Determine how many lines in the records below include the word "When" and output that number alone.
———
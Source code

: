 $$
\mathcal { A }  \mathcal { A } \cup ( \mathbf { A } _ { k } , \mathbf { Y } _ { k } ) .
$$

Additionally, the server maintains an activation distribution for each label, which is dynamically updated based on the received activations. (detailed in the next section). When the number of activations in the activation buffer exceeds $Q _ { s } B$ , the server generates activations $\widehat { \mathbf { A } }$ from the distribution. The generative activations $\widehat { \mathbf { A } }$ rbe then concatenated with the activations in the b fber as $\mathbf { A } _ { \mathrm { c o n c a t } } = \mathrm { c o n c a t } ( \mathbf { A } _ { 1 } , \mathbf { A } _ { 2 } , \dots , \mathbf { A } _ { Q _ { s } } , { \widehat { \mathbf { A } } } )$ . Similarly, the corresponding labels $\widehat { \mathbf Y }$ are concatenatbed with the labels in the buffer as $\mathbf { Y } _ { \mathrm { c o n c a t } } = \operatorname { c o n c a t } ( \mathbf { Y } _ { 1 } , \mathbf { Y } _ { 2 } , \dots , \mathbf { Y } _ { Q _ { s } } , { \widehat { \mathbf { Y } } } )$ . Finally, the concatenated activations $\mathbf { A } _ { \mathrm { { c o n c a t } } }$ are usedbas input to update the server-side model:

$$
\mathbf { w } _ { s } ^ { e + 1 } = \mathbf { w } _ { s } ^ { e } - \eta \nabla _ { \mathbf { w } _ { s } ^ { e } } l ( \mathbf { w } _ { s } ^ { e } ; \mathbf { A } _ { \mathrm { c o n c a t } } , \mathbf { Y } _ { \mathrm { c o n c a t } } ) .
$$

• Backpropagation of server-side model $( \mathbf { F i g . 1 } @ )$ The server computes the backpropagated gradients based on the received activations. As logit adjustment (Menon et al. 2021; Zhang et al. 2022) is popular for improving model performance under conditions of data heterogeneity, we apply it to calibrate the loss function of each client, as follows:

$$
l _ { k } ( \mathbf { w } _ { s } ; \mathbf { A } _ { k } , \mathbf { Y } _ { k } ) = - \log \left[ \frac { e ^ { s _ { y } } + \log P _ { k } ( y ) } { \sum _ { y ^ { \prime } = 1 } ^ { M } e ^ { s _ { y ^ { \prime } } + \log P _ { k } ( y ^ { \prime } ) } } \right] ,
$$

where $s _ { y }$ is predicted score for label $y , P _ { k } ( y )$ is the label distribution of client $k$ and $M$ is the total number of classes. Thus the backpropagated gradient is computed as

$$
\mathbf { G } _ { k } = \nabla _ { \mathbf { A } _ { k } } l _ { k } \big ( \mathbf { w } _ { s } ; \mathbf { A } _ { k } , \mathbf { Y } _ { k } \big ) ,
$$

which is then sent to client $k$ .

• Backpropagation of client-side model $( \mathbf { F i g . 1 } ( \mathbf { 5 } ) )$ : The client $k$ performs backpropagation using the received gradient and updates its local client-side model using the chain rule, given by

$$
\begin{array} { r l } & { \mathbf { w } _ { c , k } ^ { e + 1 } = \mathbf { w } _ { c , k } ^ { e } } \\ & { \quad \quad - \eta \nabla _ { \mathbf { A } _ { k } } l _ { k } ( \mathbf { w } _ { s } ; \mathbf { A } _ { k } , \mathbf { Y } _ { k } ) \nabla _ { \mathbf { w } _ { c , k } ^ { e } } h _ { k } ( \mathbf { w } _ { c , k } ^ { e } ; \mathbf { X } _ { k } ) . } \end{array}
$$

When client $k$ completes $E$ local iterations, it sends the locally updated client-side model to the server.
———
● RESULT
2